What is Industrial Employment (Standing Orders) Act, 1946
The concept of ‘Standing Orders’ is the recent growth in relation to Indian labor- management. Previously, The chaotic conditions of employment, wherein the workmen were engaged on an individual basis with uncertain and vague terms of employment.
The Preamble of the Act imposes a compulsion upon the employers, “to define with sufficient precision the conditions of employment” and make the same known to the workmen.
Act and its Application
The Act shall apply to the industrial establishments within India with an engagement of more than a hundred workmen at present or as noted on any day in the preceding year unless provided by the appropriate Government for application to any such industrial establishment – with less than a hundred employees.
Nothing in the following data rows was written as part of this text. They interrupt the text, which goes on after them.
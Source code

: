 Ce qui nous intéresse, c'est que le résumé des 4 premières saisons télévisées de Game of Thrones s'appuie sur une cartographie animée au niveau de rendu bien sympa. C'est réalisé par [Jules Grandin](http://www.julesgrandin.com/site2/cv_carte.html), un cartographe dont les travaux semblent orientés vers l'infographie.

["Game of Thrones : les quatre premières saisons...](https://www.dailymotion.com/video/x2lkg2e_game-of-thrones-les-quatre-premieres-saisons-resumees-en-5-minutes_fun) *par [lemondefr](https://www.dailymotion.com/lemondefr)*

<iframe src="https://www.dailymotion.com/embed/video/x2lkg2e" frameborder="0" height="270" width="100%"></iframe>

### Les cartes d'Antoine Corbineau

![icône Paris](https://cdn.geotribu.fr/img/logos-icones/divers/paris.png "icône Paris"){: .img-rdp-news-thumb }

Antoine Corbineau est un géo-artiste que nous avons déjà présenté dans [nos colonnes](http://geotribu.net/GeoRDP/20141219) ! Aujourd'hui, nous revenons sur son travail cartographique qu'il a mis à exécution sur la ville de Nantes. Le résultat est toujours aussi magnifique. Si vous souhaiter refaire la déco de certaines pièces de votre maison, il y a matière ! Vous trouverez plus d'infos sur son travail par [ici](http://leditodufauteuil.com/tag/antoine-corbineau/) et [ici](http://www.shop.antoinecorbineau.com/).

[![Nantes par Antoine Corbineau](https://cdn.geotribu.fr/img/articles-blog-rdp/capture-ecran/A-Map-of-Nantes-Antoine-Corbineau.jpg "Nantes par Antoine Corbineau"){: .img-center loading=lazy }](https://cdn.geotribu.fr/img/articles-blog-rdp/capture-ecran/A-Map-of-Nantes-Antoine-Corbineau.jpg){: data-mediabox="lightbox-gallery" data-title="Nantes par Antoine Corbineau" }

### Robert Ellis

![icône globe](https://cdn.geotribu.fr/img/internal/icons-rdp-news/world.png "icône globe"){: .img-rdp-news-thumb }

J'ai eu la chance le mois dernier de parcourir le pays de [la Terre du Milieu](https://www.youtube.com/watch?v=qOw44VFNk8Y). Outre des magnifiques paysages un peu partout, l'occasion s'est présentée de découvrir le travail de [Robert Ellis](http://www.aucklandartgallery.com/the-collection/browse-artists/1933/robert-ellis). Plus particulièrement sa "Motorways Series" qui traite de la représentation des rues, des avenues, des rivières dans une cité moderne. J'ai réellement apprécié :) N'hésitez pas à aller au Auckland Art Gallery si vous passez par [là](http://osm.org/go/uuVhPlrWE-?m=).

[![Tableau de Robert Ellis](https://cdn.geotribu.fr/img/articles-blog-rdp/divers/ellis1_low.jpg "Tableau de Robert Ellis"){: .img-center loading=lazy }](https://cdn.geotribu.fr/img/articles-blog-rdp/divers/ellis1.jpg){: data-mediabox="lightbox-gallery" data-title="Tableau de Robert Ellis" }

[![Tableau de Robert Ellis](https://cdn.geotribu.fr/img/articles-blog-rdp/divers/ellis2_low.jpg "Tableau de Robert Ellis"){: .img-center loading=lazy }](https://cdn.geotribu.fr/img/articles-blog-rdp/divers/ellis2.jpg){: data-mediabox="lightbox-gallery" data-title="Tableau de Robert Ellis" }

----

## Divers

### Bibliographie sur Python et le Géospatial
Exclusion on industrial establishments
Certain industrial establishments have been excluded from its application via various statutory provisions enlisted in this Act:
Exemption: Section 14
Section 14 empowers the appropriate Government to exempt any industrial establishment from being subject to all or any of the provisions of this Act, either conditionally/unconditionally.
Special features of the Act
The Special Features of the Act are:
Certified Standing Orders-CSO
Standing orders effectuated in compliance with the statutory provisions may be considered as a special kind of contract or a ‘statutory contract’.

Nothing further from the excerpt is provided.